Why surgery produce a new 3-manifold? I was studying a proof of the fact that any closed orientable 3-manifold is obtained by integer surgery along a link.
I read the several proofs but I don't understand well.
A proof is as follows.

First, consider a Heegaard decomposition of a 3-manifold $M$. Assume
  first that gluing homeomorphism of this Heegaard decomposition and a
  gluing composition of these handle body to produce the $S^3$ differ
  only by a twist along a curve $c$ on a handlebody.
We push the curve into a handlebody and cut out the neighborhood $N$
  of it. Then we twist the complement along $c$.
Then there is a homeomorphism from $S^3\setminus N$ to $M\setminus N$.
  Thus $M$ is obtained from $S^3$ by cutting out a solid torus and glue
  it back with a different homeomorphism.

What I do not understand is as follows.
In the proof above, we cut out a torus $N$ and we twist the complement along $c$, which is a longitude. So the meridian is mapped to a meridian plus/minus a longitude.
However, this is a description of $1$-surgery, which produce again $S^3$. So how come can we get a new manifold by this procedure?
 A: I think you might be using the term "longitude" incorrectly. Given a solid torus $N \subset S^3$ with boundary 2-torus denoted $T = \partial N$, a "meridian" on $T$ is a curve that bounds a disc in $N$, and a "longitude" on $T$ is a curve which is homologically trivial in $S^3-N$ (equivalently it bounds a Seifert surface in $S^3 - N$).
It is certainly true that if you do surgery using any map of $T$ which takes the meridian to the meridian, that is any power of a Dehn twist around the meridian, then the result of that surgery is $S^3$.

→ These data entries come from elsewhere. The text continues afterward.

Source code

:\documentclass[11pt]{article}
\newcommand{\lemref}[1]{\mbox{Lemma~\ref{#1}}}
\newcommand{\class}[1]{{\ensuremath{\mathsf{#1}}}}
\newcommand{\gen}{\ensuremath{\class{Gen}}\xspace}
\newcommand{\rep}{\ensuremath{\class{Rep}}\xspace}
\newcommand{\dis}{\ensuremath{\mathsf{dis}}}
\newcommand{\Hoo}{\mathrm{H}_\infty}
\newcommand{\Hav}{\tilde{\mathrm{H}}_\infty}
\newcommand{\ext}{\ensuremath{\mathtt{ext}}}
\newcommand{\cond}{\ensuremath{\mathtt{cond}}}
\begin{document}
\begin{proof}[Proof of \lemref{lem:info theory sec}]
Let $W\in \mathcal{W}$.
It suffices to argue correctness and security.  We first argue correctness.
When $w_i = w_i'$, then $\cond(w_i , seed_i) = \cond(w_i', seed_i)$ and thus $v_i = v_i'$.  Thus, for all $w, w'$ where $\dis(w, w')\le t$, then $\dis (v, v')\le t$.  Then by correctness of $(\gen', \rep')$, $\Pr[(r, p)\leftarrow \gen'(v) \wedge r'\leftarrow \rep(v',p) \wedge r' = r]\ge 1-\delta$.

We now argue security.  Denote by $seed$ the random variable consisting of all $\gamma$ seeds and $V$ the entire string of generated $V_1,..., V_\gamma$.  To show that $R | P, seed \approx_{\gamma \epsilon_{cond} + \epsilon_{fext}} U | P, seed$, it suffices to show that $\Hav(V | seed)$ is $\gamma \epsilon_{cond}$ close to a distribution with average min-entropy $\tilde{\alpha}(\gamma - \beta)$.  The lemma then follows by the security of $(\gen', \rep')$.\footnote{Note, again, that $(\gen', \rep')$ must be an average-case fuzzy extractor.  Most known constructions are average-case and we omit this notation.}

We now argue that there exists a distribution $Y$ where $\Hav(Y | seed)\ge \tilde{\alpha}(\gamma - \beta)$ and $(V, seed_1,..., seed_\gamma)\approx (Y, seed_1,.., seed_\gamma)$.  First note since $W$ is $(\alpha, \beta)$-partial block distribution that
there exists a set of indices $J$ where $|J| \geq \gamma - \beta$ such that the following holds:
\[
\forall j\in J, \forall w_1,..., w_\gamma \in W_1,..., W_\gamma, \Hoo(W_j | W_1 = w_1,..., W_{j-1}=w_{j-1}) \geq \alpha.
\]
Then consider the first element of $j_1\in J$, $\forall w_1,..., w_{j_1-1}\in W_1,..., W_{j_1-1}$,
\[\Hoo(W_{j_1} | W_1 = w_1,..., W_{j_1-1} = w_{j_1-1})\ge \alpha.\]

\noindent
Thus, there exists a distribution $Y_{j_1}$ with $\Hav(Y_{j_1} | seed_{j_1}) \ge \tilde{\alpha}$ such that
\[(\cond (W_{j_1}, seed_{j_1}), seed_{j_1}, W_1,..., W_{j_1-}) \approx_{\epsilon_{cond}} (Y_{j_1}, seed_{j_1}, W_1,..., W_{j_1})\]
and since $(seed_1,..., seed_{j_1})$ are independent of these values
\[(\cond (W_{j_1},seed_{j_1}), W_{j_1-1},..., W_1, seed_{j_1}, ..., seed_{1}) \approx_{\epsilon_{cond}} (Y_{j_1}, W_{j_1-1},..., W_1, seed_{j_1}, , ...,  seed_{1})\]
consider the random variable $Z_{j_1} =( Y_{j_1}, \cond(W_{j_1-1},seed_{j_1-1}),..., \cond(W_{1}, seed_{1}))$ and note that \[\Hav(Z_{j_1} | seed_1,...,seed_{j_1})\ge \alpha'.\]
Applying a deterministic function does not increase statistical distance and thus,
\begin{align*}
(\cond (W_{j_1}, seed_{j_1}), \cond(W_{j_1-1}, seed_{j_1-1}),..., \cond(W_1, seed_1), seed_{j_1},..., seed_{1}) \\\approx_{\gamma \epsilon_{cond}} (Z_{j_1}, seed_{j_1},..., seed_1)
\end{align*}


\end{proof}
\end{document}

But if you do surgery using a map of $T$ that takes the meridian to some curve other than the meridian, such as a Dehn twist around the longitude, that's what is called a "nontrivial surgery", the result of which is never $S^3$. That's Property P, which has been proved.
Having said that, I will add that in the context of the piece of proof that you show, there is no guarantee that $c$ even represents a longitude in $\partial N$ (which is what made me suspect you are using "longitude" incorrectly).